→ **What the task asks**
Repeat the entire listing exactly. Omit all pictures.
=====
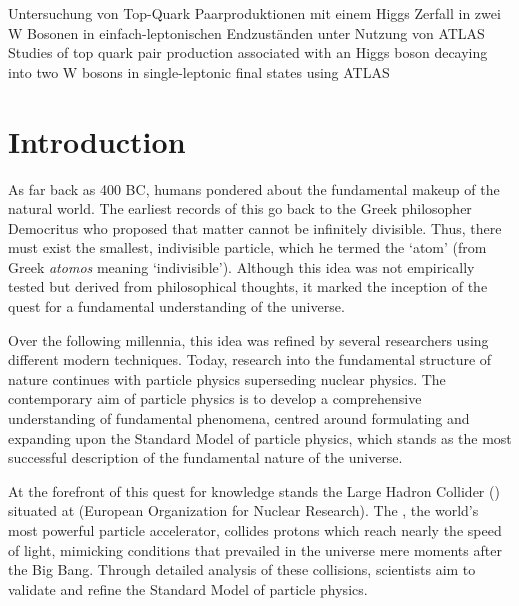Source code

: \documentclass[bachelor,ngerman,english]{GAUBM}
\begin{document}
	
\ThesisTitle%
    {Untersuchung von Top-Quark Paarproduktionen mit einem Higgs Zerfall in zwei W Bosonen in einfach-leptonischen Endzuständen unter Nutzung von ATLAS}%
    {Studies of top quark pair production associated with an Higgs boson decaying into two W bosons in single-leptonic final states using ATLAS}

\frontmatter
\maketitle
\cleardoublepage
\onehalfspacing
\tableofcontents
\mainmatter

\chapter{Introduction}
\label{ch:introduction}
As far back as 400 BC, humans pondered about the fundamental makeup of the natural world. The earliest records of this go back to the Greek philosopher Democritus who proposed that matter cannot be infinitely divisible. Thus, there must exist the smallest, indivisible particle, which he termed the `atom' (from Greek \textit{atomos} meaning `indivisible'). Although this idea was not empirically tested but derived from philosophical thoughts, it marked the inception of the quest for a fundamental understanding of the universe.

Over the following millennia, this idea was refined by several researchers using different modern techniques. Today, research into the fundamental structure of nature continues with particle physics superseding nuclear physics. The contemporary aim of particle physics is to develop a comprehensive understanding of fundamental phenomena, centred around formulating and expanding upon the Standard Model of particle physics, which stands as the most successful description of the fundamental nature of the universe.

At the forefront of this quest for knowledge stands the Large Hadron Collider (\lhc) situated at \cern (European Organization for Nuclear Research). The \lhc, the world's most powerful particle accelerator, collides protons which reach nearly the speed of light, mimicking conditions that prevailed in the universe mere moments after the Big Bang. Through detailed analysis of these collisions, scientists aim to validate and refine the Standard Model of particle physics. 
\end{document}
=====
→ **Task answer**
Source code

: \documentclass[bachelor,ngerman,english]{GAUBM}
\begin{document}
	
\ThesisTitle%
    {Untersuchung von Top-Quark Paarproduktionen mit einem Higgs Zerfall in zwei W Bosonen in einfach-leptonischen Endzuständen unter Nutzung von ATLAS}%
    {Studies of top quark pair production associated with an Higgs boson decaying into two W bosons in single-leptonic final states using ATLAS}

\frontmatter
\maketitle
\cleardoublepage
\onehalfspacing
\tableofcontents
\mainmatter

\chapter{Introduction}
\label{ch:introduction}
As far back as 400 BC, humans pondered about the fundamental makeup of the natural world. The earliest records of this go back to the Greek philosopher Democritus who proposed that matter cannot be infinitely divisible. Thus, there must exist the smallest, indivisible particle, which he termed the `atom' (from Greek \textit{atomos} meaning `indivisible'). Although this idea was not empirically tested but derived from philosophical thoughts, it marked the inception of the quest for a fundamental understanding of the universe.

Over the following millennia, this idea was refined by several researchers using different modern techniques. Today, research into the fundamental structure of nature continues with particle physics superseding nuclear physics. The contemporary aim of particle physics is to develop a comprehensive understanding of fundamental phenomena, centred around formulating and expanding upon the Standard Model of particle physics, which stands as the most successful description of the fundamental nature of the universe.

At the forefront of this quest for knowledge stands the Large Hadron Collider (\lhc) situated at \cern (European Organization for Nuclear Research). The \lhc, the world's most powerful particle accelerator, collides protons which reach nearly the speed of light, mimicking conditions that prevailed in the universe mere moments after the Big Bang. Through detailed analysis of these collisions, scientists aim to validate and refine the Standard Model of particle physics. 
\end{document}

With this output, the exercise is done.